(Source texts of formatted documents)
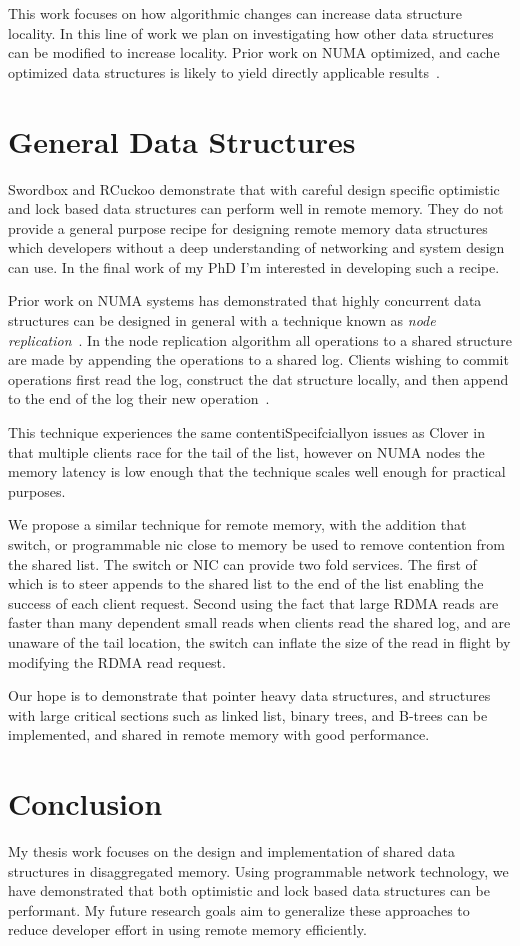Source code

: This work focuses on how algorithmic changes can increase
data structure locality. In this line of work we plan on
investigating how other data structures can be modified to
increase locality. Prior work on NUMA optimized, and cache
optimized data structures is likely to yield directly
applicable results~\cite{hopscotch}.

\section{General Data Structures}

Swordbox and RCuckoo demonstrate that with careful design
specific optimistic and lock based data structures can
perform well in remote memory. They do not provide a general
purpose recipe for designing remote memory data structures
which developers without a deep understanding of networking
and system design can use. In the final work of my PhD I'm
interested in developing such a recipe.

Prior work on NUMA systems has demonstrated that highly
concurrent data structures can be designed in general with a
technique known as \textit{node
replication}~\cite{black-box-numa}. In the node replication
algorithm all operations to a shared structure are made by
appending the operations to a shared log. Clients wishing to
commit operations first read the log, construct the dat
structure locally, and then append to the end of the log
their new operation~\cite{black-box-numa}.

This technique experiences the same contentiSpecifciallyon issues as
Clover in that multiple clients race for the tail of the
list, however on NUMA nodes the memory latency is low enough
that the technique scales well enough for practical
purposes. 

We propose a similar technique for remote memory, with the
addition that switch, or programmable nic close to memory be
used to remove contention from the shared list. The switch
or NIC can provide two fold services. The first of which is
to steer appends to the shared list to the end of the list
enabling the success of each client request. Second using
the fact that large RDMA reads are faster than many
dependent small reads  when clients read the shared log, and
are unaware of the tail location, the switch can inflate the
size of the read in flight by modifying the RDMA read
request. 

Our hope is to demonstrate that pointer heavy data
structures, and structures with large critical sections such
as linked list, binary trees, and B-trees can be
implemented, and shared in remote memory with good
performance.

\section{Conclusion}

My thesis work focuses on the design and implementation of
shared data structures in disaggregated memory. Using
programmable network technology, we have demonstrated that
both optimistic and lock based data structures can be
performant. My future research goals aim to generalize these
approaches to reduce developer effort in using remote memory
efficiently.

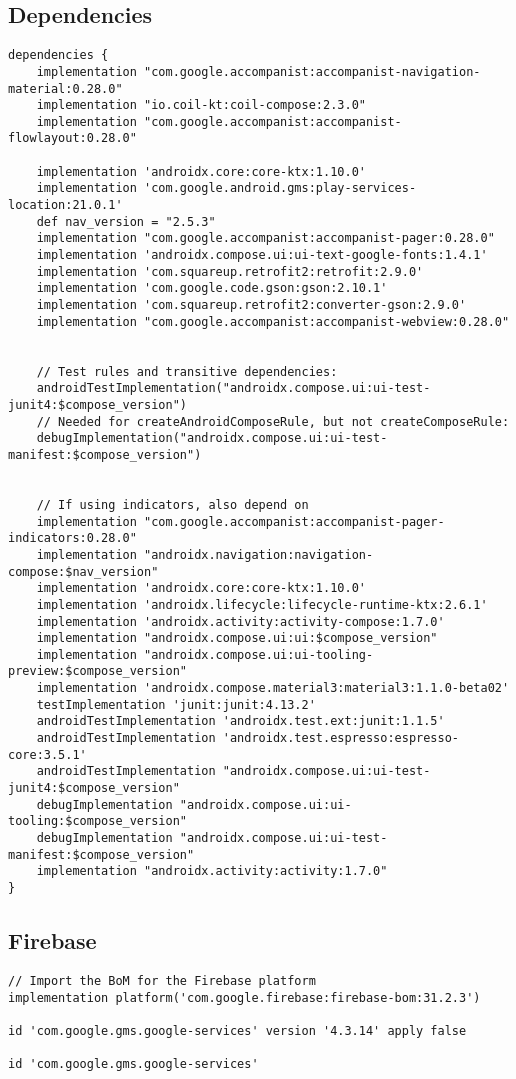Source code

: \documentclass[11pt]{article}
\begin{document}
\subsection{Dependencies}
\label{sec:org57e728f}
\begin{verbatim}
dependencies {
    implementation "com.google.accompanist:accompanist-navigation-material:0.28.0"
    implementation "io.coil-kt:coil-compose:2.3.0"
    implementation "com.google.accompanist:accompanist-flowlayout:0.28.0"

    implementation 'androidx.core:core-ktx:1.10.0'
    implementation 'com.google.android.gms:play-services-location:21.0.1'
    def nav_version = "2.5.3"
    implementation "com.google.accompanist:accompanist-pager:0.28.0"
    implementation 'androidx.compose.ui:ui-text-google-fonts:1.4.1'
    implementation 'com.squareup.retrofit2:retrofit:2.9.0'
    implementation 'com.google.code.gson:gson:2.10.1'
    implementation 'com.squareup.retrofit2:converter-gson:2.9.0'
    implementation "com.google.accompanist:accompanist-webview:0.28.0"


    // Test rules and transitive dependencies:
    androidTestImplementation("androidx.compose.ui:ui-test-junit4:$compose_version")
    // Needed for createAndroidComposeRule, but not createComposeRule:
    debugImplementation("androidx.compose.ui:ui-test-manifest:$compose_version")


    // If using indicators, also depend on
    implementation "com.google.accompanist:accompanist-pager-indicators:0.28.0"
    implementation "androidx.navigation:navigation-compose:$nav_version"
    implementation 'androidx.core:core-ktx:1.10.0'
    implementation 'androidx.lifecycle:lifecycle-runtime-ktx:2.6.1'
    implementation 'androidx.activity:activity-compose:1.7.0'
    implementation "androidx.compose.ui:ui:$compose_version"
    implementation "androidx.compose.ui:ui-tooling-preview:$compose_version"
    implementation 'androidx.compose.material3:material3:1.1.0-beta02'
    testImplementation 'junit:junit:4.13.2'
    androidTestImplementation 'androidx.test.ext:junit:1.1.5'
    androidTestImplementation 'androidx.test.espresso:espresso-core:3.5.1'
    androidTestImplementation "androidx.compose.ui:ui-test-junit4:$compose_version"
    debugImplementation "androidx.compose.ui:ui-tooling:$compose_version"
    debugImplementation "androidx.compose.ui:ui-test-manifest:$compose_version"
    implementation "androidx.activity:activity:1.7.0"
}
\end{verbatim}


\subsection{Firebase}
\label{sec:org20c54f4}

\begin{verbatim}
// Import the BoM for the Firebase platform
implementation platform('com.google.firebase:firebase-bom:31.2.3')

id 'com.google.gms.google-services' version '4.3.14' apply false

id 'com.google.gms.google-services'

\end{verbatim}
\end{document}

### Task instructions
Please set down each line of the data above exactly as written, without the pictures.

### Response to the task
Source code

: This work focuses on how algorithmic changes can increase
data structure locality. In this line of work we plan on
investigating how other data structures can be modified to
increase locality. Prior work on NUMA optimized, and cache
optimized data structures is likely to yield directly
applicable results~\cite{hopscotch}.

\section{General Data Structures}

Swordbox and RCuckoo demonstrate that with careful design
specific optimistic and lock based data structures can
perform well in remote memory. They do not provide a general
purpose recipe for designing remote memory data structures
which developers without a deep understanding of networking
and system design can use. In the final work of my PhD I'm
interested in developing such a recipe.

Prior work on NUMA systems has demonstrated that highly
concurrent data structures can be designed in general with a
technique known as \textit{node
replication}~\cite{black-box-numa}. In the node replication
algorithm all operations to a shared structure are made by
appending the operations to a shared log. Clients wishing to
commit operations first read the log, construct the dat
structure locally, and then append to the end of the log
their new operation~\cite{black-box-numa}.

This technique experiences the same contentiSpecifciallyon issues as
Clover in that multiple clients race for the tail of the
list, however on NUMA nodes the memory latency is low enough
that the technique scales well enough for practical
purposes. 

We propose a similar technique for remote memory, with the
addition that switch, or programmable nic close to memory be
used to remove contention from the shared list. The switch
or NIC can provide two fold services. The first of which is
to steer appends to the shared list to the end of the list
enabling the success of each client request. Second using
the fact that large RDMA reads are faster than many
dependent small reads  when clients read the shared log, and
are unaware of the tail location, the switch can inflate the
size of the read in flight by modifying the RDMA read
request. 

Our hope is to demonstrate that pointer heavy data
structures, and structures with large critical sections such
as linked list, binary trees, and B-trees can be
implemented, and shared in remote memory with good
performance.

\section{Conclusion}

My thesis work focuses on the design and implementation of
shared data structures in disaggregated memory. Using
programmable network technology, we have demonstrated that
both optimistic and lock based data structures can be
performant. My future research goals aim to generalize these
approaches to reduce developer effort in using remote memory
efficiently.

Source code

: \documentclass[11pt]{article}
\begin{document}
\subsection{Dependencies}
\label{sec:org57e728f}
\begin{verbatim}
dependencies {
    implementation "com.google.accompanist:accompanist-navigation-material:0.28.0"
    implementation "io.coil-kt:coil-compose:2.3.0"
    implementation "com.google.accompanist:accompanist-flowlayout:0.28.0"

    implementation 'androidx.core:core-ktx:1.10.0'
    implementation 'com.google.android.gms:play-services-location:21.0.1'
    def nav_version = "2.5.3"
    implementation "com.google.accompanist:accompanist-pager:0.28.0"
    implementation 'androidx.compose.ui:ui-text-google-fonts:1.4.1'
    implementation 'com.squareup.retrofit2:retrofit:2.9.0'
    implementation 'com.google.code.gson:gson:2.10.1'
    implementation 'com.squareup.retrofit2:converter-gson:2.9.0'
    implementation "com.google.accompanist:accompanist-webview:0.28.0"


    // Test rules and transitive dependencies:
    androidTestImplementation("androidx.compose.ui:ui-test-junit4:$compose_version")
    // Needed for createAndroidComposeRule, but not createComposeRule:
    debugImplementation("androidx.compose.ui:ui-test-manifest:$compose_version")


    // If using indicators, also depend on
    implementation "com.google.accompanist:accompanist-pager-indicators:0.28.0"
    implementation "androidx.navigation:navigation-compose:$nav_version"
    implementation 'androidx.core:core-ktx:1.10.0'
    implementation 'androidx.lifecycle:lifecycle-runtime-ktx:2.6.1'
    implementation 'androidx.activity:activity-compose:1.7.0'
    implementation "androidx.compose.ui:ui:$compose_version"
    implementation "androidx.compose.ui:ui-tooling-preview:$compose_version"
    implementation 'androidx.compose.material3:material3:1.1.0-beta02'
    testImplementation 'junit:junit:4.13.2'
    androidTestImplementation 'androidx.test.ext:junit:1.1.5'
    androidTestImplementation 'androidx.test.espresso:espresso-core:3.5.1'
    androidTestImplementation "androidx.compose.ui:ui-test-junit4:$compose_version"
    debugImplementation "androidx.compose.ui:ui-tooling:$compose_version"
    debugImplementation "androidx.compose.ui:ui-test-manifest:$compose_version"
    implementation "androidx.activity:activity:1.7.0"
}
\end{verbatim}


\subsection{Firebase}
\label{sec:org20c54f4}

\begin{verbatim}
// Import the BoM for the Firebase platform
implementation platform('com.google.firebase:firebase-bom:31.2.3')

id 'com.google.gms.google-services' version '4.3.14' apply false

id 'com.google.gms.google-services'

\end{verbatim}
\end{document}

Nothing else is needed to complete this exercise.